• Friedrich Wilhelm Joseph von Schelling to August Wilhelm von Schlegel

  • Place of Dispatch: Jena · Place of Destination: Unknown · Date: 20.04.1801
Edition Status: Single collated printed full text with registry labelling
    Metadata Concerning Header
  • Sender: Friedrich Wilhelm Joseph von Schelling
  • Recipient: August Wilhelm von Schlegel
  • Place of Dispatch: Jena
  • Place of Destination: Unknown
  • Date: 20.04.1801
    Printed Text
  • Bibliography: Schelling, Friedrich Wilhelm Joseph: Historisch-kritische Ausgabe. Hg. v. Thomas Buchheim, Jochen Hennigfeld, Wilhelm G. Jacobs, Jörg Jantzen u. Siegbert Peetz. Stuttgart 1976ff. Reihe III: Briefe 2,1: Briefwechsel 1800–1802. Hg. v. Thomas Kisser unter Mitwirkung von Walter Schieche und Alois Wieshuber. Stuttgart 2010, S.338–340.

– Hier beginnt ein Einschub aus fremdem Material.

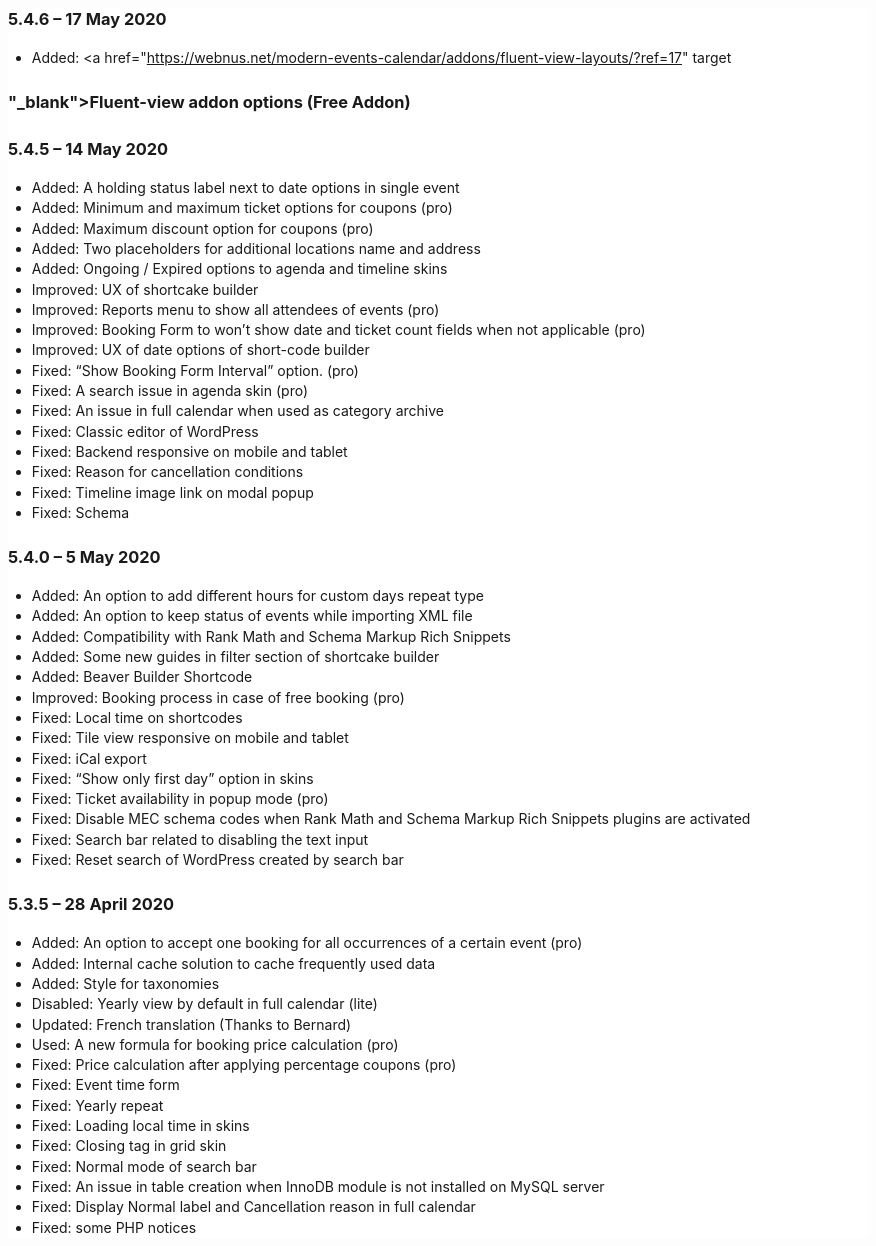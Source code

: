 ### 5.4.6 – 17 May 2020

- Added: <a href="https://webnus.net/modern-events-calendar/addons/fluent-view-layouts/?ref=17" target

### "_blank">Fluent-view</a> addon options (Free Addon)



### 5.4.5 – 14 May 2020

- Added: A holding status label next to date options in single event
- Added: Minimum and maximum ticket options for coupons (pro)
- Added: Maximum discount option for coupons (pro)
- Added: Two placeholders for additional locations name and address
- Added: Ongoing / Expired options to agenda and timeline skins
- Improved: UX of shortcake builder
- Improved: Reports menu to show all attendees of events (pro)
- Improved: Booking Form to won’t show date and ticket count fields when not applicable (pro)
- Improved: UX of date options of short-code builder
- Fixed: “Show Booking Form Interval” option. (pro)
- Fixed: A search issue in agenda skin (pro)
- Fixed: An issue in full calendar when used as category archive
- Fixed: Classic editor of WordPress
- Fixed: Backend responsive on mobile and tablet 
- Fixed: Reason for cancellation conditions
- Fixed: Timeline image link on modal popup
- Fixed: Schema

### 5.4.0 – 5 May 2020

- Added: An option to add different hours for custom days repeat type
- Added: An option to keep status of events while importing XML file
- Added: Compatibility with Rank Math and Schema Markup Rich Snippets
- Added: Some new guides in filter section of shortcake builder
- Added: Beaver Builder Shortcode
- Improved: Booking process in case of free booking (pro)
- Fixed: Local time on shortcodes
- Fixed: Tile view responsive on mobile and tablet
- Fixed: iCal export
- Fixed: “Show only first day” option in skins
- Fixed: Ticket availability in popup mode (pro)
- Fixed: Disable MEC schema codes when Rank Math and Schema Markup Rich Snippets plugins are activated
- Fixed: Search bar related to disabling the text input
- Fixed: Reset search of WordPress created by search bar

### 5.3.5 – 28 April 2020

- Added: An option to accept one booking for all occurrences of a certain event (pro)
- Added: Internal cache solution to cache frequently used data
- Added: Style for taxonomies
- Disabled: Yearly view by default in full calendar (lite)
- Updated: French translation (Thanks to Bernard)
- Used: A new formula for booking price calculation (pro)
- Fixed: Price calculation after applying percentage coupons (pro)
- Fixed: Event time form
- Fixed: Yearly repeat
- Fixed: Loading local time in skins
- Fixed: Closing tag in grid skin
- Fixed: Normal mode of search bar
- Fixed: An issue in table creation when InnoDB module is not installed on MySQL server
- Fixed: Display Normal label and Cancellation reason in full calendar
- Fixed: some PHP notices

  • Incipit: „[1] Jena den 20. Apr. 01.
    Ihr Schreiben hat mir ein inniges Vergnügen gemacht, sowohl an sich, als durch die Nachrichten, die [...]“
    Manuscript
  • Provider: Dresden, Sächsische Landesbibliothek - Staats- und Universitätsbibliothek
  • OAI Id: DE-611-36872
  • Classification Number: Mscr.Dresd.e.90,XIX,Bd.20,Nr.8
  • Number of Pages: 3 S. auf Doppelbl., hs. m. U.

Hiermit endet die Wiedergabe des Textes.